Duygularımızın "kalitesini" ve gücünü sırasıyla taşıyıcı frekansların çalışma aralığı ve içerdikleri enerjinin gücü belirler. Sıradan, "dünyevi" bir kişiye yönelik duygularımızda (hem olumsuz hem de olumlu), ÖLÇÜMÜ bilmek gerekir, çünkü olumlu duygular bile (aşırı yüksek dozlarda) onun için kötü olabilir ve olumsuz olanlar içimizde. TEDBİR iyi olabilir. Bu, küçük dozlarda bir zehirin ilaç olmasına ve aşırı dozda bir ilacın zehir olmasına benzer.

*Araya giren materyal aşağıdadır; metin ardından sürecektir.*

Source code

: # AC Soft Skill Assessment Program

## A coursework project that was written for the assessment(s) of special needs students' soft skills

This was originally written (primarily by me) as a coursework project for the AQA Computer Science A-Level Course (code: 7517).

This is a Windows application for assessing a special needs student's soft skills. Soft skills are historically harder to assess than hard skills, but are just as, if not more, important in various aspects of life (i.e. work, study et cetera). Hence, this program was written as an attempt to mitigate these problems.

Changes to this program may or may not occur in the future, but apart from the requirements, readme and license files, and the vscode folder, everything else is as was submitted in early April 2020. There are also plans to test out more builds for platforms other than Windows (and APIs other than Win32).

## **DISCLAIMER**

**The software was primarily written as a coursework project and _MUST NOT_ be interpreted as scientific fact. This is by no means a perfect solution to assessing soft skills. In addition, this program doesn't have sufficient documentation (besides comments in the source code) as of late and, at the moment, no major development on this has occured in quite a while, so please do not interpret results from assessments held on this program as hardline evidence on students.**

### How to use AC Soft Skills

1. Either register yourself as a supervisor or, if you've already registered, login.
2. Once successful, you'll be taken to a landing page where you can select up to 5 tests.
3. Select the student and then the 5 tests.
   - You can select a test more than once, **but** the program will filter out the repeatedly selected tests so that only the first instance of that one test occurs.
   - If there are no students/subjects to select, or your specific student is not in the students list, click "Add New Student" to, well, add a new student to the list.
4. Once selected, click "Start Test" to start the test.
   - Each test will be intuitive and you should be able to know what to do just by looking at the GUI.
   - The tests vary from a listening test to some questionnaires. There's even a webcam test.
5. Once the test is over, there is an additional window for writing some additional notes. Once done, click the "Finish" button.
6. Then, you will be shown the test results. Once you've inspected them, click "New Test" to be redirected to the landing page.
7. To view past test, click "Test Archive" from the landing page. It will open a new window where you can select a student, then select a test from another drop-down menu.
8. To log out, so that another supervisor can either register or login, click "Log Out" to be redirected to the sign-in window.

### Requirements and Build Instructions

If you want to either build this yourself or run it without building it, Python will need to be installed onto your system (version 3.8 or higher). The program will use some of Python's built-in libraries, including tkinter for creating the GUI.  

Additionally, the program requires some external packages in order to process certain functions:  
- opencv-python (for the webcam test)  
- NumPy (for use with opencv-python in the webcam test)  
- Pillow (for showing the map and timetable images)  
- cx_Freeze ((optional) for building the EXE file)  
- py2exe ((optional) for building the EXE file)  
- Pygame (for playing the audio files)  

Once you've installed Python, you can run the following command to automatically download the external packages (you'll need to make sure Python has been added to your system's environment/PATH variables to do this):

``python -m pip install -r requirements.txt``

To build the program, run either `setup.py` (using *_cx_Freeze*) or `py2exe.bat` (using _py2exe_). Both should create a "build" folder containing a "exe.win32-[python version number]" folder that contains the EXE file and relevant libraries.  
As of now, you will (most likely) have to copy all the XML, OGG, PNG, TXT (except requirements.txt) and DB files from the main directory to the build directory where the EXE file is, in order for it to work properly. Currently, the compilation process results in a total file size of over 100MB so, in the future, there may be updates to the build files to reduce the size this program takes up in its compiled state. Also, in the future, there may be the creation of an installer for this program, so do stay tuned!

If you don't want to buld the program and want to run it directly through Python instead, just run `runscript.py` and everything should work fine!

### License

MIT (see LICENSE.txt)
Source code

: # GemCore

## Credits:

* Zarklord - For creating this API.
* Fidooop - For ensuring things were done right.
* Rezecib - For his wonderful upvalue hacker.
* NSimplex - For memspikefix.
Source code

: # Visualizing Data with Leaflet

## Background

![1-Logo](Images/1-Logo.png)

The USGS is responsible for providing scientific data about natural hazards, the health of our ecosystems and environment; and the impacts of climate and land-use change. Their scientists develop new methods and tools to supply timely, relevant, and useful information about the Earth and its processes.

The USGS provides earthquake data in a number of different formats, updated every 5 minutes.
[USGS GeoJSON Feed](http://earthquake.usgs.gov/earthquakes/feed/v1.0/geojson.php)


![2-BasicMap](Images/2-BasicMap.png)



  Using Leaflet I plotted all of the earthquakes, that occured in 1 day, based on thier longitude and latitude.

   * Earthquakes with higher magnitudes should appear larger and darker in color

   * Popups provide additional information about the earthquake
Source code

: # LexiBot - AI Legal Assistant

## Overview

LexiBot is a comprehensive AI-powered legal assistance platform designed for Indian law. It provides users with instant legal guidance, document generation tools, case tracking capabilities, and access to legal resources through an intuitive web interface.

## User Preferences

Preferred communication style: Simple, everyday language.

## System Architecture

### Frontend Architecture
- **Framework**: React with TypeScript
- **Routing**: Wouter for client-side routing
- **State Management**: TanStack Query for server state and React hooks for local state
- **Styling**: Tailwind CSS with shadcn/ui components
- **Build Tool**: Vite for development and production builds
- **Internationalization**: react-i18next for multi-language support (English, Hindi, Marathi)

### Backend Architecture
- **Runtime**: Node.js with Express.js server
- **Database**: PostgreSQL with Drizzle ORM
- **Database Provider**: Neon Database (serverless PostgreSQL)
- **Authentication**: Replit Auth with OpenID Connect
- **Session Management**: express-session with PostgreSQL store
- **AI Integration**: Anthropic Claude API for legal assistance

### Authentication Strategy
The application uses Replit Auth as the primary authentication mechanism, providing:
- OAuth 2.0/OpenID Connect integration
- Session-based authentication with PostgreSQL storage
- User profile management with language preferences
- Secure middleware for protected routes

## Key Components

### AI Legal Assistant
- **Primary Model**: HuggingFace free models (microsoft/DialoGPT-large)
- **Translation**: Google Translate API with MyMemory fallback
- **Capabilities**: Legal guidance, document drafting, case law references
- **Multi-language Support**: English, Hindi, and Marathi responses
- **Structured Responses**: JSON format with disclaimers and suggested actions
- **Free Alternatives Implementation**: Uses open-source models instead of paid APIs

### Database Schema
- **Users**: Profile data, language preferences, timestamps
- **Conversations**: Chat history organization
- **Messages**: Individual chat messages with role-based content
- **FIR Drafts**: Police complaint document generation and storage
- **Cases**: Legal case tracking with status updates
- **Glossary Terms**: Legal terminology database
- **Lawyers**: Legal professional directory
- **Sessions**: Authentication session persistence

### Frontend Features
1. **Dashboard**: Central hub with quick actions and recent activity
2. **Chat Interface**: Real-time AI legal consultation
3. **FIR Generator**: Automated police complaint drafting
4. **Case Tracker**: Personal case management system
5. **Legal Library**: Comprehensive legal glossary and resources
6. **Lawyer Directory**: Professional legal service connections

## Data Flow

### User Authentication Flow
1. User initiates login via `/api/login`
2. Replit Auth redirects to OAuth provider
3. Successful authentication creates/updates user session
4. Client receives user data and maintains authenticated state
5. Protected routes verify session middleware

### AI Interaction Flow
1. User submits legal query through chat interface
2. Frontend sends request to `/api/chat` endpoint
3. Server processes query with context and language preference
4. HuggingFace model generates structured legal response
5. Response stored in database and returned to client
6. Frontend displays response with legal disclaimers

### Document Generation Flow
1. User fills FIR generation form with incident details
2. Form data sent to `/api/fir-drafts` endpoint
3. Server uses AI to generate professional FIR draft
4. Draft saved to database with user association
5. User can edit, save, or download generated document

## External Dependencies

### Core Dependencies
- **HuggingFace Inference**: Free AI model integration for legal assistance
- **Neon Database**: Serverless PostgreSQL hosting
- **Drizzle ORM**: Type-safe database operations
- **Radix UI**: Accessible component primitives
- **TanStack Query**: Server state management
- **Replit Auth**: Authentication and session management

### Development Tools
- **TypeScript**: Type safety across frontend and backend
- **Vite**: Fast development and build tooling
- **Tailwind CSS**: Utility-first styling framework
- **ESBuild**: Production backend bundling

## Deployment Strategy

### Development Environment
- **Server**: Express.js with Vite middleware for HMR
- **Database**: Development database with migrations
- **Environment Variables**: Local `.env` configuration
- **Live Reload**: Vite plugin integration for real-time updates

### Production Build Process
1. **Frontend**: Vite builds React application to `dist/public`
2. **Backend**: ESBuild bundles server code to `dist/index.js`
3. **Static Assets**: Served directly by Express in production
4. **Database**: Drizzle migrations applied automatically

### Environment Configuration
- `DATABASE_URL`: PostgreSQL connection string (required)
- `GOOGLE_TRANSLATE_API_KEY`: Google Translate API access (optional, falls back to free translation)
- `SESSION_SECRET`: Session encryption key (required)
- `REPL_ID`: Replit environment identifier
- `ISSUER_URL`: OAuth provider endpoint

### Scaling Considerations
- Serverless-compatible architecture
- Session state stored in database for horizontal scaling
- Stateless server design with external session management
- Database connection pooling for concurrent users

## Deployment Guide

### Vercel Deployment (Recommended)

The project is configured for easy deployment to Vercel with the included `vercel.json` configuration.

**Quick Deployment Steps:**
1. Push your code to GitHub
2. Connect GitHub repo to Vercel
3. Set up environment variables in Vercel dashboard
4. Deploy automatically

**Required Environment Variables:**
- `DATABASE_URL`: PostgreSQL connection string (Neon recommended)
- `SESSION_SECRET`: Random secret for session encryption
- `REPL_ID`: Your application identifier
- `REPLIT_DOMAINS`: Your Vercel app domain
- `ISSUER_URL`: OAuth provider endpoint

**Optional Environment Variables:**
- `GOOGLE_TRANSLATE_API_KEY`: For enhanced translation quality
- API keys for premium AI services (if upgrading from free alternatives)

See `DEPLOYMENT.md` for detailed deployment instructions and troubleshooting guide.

Duygularımız ne kadar güçlüyse, içerdikleri enerji o kadar büyük ve birbirimiz de dahil olmak üzere etrafımızdaki hem iç hem de dış dünyamızla etkileşimimiz o kadar güçlü.

Duygularımız gerçekten belirli bir aralıktaki dalgalar ise, o zaman radyo mühendisliği dilinde her şey son derece basittir. Herhangi bir giriş-çıkış cihazı (anten), karşılıklılık ilkesi ile iletebildiği (yayabildiği) aynı aralıkta ve aynı güçteki dalga enerjisini alabilir (soğurabilir). Bu nedenle, her birimiz ne kadar çok sevgi (ve sadece aşk değil) yayabilir (verebilir), kendisine zarar vermeden ve aynı aralıkta (aynı "nitelikte") o kadar çok sevgiyi kabul edebilir (alabilir). ).

İnsan, aşk "okyanusunu" yayabilirse, aşk "okyanusunda" kendine zarar vermeden yüzebilir. Ve tam tersine, bir aşk deniziyle çevrili, çalışma aralığı onunla örtüşmezse, en azından küçük bir aşk ışını kendini yayamazsa bunu hissetmeyecektir. Ayrıca, sevginin kendisi aynı gücü yayamıyorsa, etrafını saran çok fazla sevgiden "tükenebilir".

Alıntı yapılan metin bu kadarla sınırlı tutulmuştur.